Metadata-Version: 2.4
Name: mweralign
Version: 1.3.0
Summary: Minimum Word Error Rate Alignment for speech recognition evaluation
Author-email: Matt Post <mattpost@microsoft.com>
License-Expression: GPL-3.0-or-later
Classifier: Development Status :: 3 - Alpha
Classifier: Intended Audience :: Science/Research
Classifier: Programming Language :: Python :: 3
Classifier: Programming Language :: C++
Requires-Python: >=3.10
Description-Content-Type: text/markdown
License-File: LICENSE
Requires-Dist: sentencepiece
Provides-Extra: dev
Requires-Dist: pytest; extra == "dev"
Requires-Dist: black; extra == "dev"
Requires-Dist: flake8; extra == "dev"
Dynamic: license-file

# mweralign

mweralign is a Python package for aligning a stream of words to a reference segmentation.
It is designed for use in speech translation tasks, where system outputs must be aligned to
a reference translation in order for standard MT metrics to work.
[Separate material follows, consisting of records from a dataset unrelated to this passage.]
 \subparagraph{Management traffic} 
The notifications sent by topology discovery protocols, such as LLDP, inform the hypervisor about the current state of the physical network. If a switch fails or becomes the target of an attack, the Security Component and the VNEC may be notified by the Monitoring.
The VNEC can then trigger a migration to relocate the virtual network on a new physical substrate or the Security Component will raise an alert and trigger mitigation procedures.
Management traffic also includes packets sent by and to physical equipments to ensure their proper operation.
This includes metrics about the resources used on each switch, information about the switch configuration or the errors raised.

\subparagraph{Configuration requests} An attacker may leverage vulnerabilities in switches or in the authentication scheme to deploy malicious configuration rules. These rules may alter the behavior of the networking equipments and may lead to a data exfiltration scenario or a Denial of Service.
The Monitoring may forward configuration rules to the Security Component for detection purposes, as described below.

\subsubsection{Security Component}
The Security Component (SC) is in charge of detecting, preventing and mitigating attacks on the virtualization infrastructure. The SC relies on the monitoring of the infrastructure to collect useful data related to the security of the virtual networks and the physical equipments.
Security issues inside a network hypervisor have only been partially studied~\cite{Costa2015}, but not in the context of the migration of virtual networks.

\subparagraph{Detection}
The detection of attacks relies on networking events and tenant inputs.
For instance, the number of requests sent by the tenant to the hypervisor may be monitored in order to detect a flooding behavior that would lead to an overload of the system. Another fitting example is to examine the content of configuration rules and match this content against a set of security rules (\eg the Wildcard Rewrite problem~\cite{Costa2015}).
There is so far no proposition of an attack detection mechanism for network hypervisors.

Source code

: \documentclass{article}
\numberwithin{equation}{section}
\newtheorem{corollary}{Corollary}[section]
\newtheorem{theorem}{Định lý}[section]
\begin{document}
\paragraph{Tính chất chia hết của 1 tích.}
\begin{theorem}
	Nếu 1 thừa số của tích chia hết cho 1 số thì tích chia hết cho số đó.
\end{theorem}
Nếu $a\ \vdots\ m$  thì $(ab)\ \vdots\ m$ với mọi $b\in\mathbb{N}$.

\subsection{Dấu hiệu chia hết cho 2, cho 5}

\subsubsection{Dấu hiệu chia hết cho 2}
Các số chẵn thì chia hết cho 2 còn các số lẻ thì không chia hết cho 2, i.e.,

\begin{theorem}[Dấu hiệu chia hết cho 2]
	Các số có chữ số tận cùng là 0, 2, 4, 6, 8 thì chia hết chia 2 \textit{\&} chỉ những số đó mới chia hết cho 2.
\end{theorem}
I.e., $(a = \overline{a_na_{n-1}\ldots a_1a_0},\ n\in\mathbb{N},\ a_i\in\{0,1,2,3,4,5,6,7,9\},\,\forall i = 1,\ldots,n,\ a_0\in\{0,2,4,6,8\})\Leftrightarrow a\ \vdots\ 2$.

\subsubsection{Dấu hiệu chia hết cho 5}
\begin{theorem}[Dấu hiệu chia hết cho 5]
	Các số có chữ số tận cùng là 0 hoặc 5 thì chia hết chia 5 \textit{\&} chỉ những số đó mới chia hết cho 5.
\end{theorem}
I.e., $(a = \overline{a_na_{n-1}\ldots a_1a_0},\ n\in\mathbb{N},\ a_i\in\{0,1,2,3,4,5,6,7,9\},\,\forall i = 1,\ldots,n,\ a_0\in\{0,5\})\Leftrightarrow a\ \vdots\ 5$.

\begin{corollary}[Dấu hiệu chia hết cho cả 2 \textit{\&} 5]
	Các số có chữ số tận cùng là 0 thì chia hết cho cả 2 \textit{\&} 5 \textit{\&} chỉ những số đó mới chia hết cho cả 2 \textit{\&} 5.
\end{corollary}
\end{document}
This package is a Python
wrapper around the original MWERAlign C++ library, which implements the AS-WER algorithm for 
automatic sentence segmentation and alignment. The wrapper also includes a modernization of that
code and support for modern subword tokenization, which helps with alignment.

## Installation

To install the package, you can use pip:

    pip install mweralign

Or install from source:

    git clone https://github.com/mjpost/mweralign
    cd mweralign
    pip install .

## Usage

You can see usage information by running mweralign with the `--help` flag:

    mweralign --help

The standard use case is to provide a reference file, in which segments (sentences) are
listed one per line, and a hypothesis file, which contains the output of a speech translation system,
and has no line requirements. The output will be a file with the same number of lines as the hypothesis,
where each line contains the index of the segment in the reference that corresponds to that hypothesis
line.

    mweralign -r ref.txt -h hyp.txt -o aligned.txt

You will want to use a tokenizer. Currently supported is "cj", which segments Han characters with whitespace,
or any SentencePiece model, which are provided in the form of a filesystem path:

    mweralign -r ref.zh.txt -h hyp.txt -o aligned.txt -t cj

The package ships with pre-trained, character-preserving (identity-normalization)
SentencePiece models that are downloaded on demand the first time you request them by
name. Pass `spm32k`, `spm64k`, `spm128k`, or `spm256k` (`spm` is an alias for 256k):

    mweralign -r ref.txt -h hyp.txt -o aligned.txt -t spm32k

The model is fetched from the project's GitHub Release, verified against a checksum, and
cached under `~/.cache/mweralign/models` (override with `MWERALIGN_SPM_DIR`). To pre-fetch
all sizes (e.g. for offline use):

    python -m mweralign.models --all

**Recommendation:** for the best segmentation quality, use a character-preserving
(identity-normalization) SentencePiece model for *all* languages, including CJK. In our
WMT24 experiments an identity SPM model restored the original segmentation far more
accurately than whitespace tokenization on every language pair, and on the CJK pairs
(en-ja, en-zh, ja-zh) it clearly outperformed the `cj` character segmenter (~94% vs. ~69%
boundary accuracy): per-character tokenization gives the aligner too much freedom, whereas
subword pieces constrain boundaries to sensible word edges. Vocabulary size has little
effect (32k is sufficient; 128k is marginally best), so a small model is a fine default.
Note that the flores200 SPM model applies NMT-style normalization that *rewrites*
characters, so it is unsuitable when you need the original text restored verbatim; use an
identity-normalization model for that. The `cj` segmenter remains available as a
dependency-free fallback.

    # download the flores200 SPM model (one time)
    sacrebleu -t wmt24 -l en-zh --echo src | sacrebleu -t wmt24 -l en-zh --tok flores200 > /dev/null
    # align
    mweralign -r ref.txt -h hyp.txt -o aligned.txt -t ~/.sacrebleu/models/flores200sacrebleuspm

You may also wish to supply the ISO 639-1 language code (-l zh). For zh and ja, this tells the underlying
AS-WER algorithm not to prevent sentences from starting with the SentencePiece space character. For other
languages, it has no effect.

    mweralign -r ref.txt -h hyp.txt -o aligned.txt -t cj -l zh

When a SentencePiece model is used to tokenize a non-CJK language, the aligner also forbids
*mid-word* segment boundaries: no output segment may begin on a word-internal sub-word piece
(one lacking the leading `▁` marker), so re-segmenting never splits a word across two segments.
This is automatic and requires no flag. Pure-punctuation pieces are exempt, since they
legitimately attach to the preceding token.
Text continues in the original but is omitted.